### Task to carry out
When you reach the records, transcribe each one exactly.

━━━━━━

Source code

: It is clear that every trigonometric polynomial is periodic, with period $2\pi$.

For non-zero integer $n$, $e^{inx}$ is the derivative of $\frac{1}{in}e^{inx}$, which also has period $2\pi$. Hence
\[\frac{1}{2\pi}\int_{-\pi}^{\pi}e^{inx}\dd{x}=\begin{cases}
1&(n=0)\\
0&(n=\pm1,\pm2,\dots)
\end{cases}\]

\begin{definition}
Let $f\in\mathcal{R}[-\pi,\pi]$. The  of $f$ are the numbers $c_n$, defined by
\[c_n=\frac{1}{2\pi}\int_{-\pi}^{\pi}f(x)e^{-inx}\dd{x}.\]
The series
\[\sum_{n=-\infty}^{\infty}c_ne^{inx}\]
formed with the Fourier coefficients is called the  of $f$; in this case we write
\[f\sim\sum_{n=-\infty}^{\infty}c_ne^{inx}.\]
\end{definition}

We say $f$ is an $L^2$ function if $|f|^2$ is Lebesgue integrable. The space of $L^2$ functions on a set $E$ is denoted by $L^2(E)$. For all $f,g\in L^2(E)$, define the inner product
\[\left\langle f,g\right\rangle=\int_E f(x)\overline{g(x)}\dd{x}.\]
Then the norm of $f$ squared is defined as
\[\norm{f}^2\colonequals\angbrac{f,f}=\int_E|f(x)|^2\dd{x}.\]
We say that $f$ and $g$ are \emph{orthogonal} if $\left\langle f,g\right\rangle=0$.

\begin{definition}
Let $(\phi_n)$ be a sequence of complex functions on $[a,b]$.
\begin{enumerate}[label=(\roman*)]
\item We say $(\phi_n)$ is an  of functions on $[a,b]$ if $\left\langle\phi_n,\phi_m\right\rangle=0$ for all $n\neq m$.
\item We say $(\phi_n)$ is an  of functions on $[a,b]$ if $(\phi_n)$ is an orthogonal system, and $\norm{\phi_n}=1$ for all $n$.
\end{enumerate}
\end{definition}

━━━━━━

### Reply to the task
Source code

: It is clear that every trigonometric polynomial is periodic, with period $2\pi$.

For non-zero integer $n$, $e^{inx}$ is the derivative of $\frac{1}{in}e^{inx}$, which also has period $2\pi$. Hence
\[\frac{1}{2\pi}\int_{-\pi}^{\pi}e^{inx}\dd{x}=\begin{cases}
1&(n=0)\\
0&(n=\pm1,\pm2,\dots)
\end{cases}\]

\begin{definition}
Let $f\in\mathcal{R}[-\pi,\pi]$. The  of $f$ are the numbers $c_n$, defined by
\[c_n=\frac{1}{2\pi}\int_{-\pi}^{\pi}f(x)e^{-inx}\dd{x}.\]
The series
\[\sum_{n=-\infty}^{\infty}c_ne^{inx}\]
formed with the Fourier coefficients is called the  of $f$; in this case we write
\[f\sim\sum_{n=-\infty}^{\infty}c_ne^{inx}.\]
\end{definition}

We say $f$ is an $L^2$ function if $|f|^2$ is Lebesgue integrable. The space of $L^2$ functions on a set $E$ is denoted by $L^2(E)$. For all $f,g\in L^2(E)$, define the inner product
\[\left\langle f,g\right\rangle=\int_E f(x)\overline{g(x)}\dd{x}.\]
Then the norm of $f$ squared is defined as
\[\norm{f}^2\colonequals\angbrac{f,f}=\int_E|f(x)|^2\dd{x}.\]
We say that $f$ and $g$ are \emph{orthogonal} if $\left\langle f,g\right\rangle=0$.

\begin{definition}
Let $(\phi_n)$ be a sequence of complex functions on $[a,b]$.
\begin{enumerate}[label=(\roman*)]
\item We say $(\phi_n)$ is an  of functions on $[a,b]$ if $\left\langle\phi_n,\phi_m\right\rangle=0$ for all $n\neq m$.
\item We say $(\phi_n)$ is an  of functions on $[a,b]$ if $(\phi_n)$ is an orthogonal system, and $\norm{\phi_n}=1$ for all $n$.
\end{enumerate}
\end{definition}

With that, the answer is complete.